Весной 1985 года Гарольд побывал в Турции вместе с Артуром Миллером в качестве представителя Международного ПЕН-клуба — в знак протеста против арестов и пыток в отношении интеллектуалов. Его сопровождал молодой писатель по имени Орхан Памук.
Следующую пьесу, «Горный язык», Гарольд написал из сочувствия угнетенным курдам: он узнал, что курдский язык под запретом — даже для самих курдов, и увидел в этом мрачный символ угнетения — а угнетение для него было тесно связано с языком. Гарольд начал писать эту вещь сразу же по возвращении в Англию, а потом отложил ее до 1986-го.
Мы с Гарольдом самым решительным образом отреагировали на фетву против нашего друга Салмана Рушди.
В январе 1989 года, когда мы были в Венеции, у нас впервые возникло подозрение, что, возможно, происходит нечто из ряда вон выходящее — и ужасное. Мы поехали туда, чтобы Гарольд мог погрузиться в местную атмосферу: он тогда писал сценарий по «Утешению незнакомцев» Иэна Макьюэна[58]. По утрам Гарольд, одетый в черный шелковый халат, сидел в отеле «Даниэли», «размышляя о способах убийства Колина» — имеется в виду неудачливый, обреченный молодой человек из романа Иэна. Стоял невероятный туман, скрывавший от нас лагуну, что, в сущности, вполне соответствовало мрачному, захватывающему повествованию о тихих венецианских заводях.
Это элегическое настроение было нарушено, когда мы увидели, как книгу Салмана «Сатанинские стихи» публично сжигают в Брэдфорде[59] под аккомпанемент гортанных возгласов. Мы смотрели на костер и не могли понять, неужели это и вправду происходит в Англии?

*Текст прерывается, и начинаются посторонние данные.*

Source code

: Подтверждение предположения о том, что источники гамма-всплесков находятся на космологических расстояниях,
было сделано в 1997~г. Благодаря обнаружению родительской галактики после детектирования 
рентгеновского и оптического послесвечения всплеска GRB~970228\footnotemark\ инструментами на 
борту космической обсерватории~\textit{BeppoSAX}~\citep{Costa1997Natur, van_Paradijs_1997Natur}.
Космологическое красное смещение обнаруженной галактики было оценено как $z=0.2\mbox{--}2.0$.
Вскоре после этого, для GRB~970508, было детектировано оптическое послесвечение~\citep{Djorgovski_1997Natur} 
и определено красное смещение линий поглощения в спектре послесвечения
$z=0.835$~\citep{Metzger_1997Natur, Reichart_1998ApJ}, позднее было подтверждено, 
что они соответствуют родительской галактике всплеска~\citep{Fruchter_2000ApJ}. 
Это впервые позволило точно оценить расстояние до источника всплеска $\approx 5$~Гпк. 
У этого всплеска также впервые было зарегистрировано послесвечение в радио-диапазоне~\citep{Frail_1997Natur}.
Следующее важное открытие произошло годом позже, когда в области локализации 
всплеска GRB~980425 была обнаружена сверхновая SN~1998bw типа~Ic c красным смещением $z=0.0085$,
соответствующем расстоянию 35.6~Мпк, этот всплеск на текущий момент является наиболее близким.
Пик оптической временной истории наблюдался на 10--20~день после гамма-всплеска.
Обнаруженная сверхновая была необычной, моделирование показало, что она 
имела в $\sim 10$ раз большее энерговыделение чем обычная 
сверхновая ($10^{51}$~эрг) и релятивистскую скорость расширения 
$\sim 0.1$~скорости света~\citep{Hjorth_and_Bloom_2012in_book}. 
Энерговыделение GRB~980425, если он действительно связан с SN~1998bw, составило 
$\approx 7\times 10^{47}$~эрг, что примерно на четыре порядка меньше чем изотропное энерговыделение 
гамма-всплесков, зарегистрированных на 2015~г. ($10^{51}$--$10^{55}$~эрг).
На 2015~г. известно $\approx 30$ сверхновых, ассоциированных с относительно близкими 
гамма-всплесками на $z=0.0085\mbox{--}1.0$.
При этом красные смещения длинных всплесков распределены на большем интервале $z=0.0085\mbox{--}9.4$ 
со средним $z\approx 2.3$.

Мы оба прожили довольно долгую жизнь и помнили цитату из Гейне, к которой часто обращались люди 1930-х годов, говоря о Германии и подъеме нацизма: «…Там, где книги жгут, там и людей потом в огонь бросают»[60].
28 февраля
Трогательный момент: в 12.30 зазвонил телефон: «Антония, это Салман…» Он страдает из-за того, что только в Англии люди сочли в порядке вещей поносить его книгу, отстаивая при этом его право на публикацию. Вполне понятно, что он говорит это мне, ведь он знает, что нам с Гарольдом его творчество понравилось еще раньше, чем он сам. Потом он добавляет, что угроза его жизни теперь не столь велика. Я: «Полагаю, тебя можно поздравить».
7 марта
Звонит Салман: «Антония, у меня к тебе просьба». Он хочет приехать к нам переночевать, чтобы повидаться с сыном и всей своей семьей.
Семья Рушди: госпожа Рушди, облаченная в сари, печальна, но держится с достоинством; сестра Самин — весьма привлекательные, орлиные черты и тяжелые веки, как у Салмана, в шароварах и свободной тунике; на руках — очаровательная малютка Майя. Зафар, чудесный, кроткий мальчуган, больше похож на мать. Салман говорит нам: «К исламу это все не имеет никакого отношения. Это злой дух вырвался из бутылки — в истории такое бывает».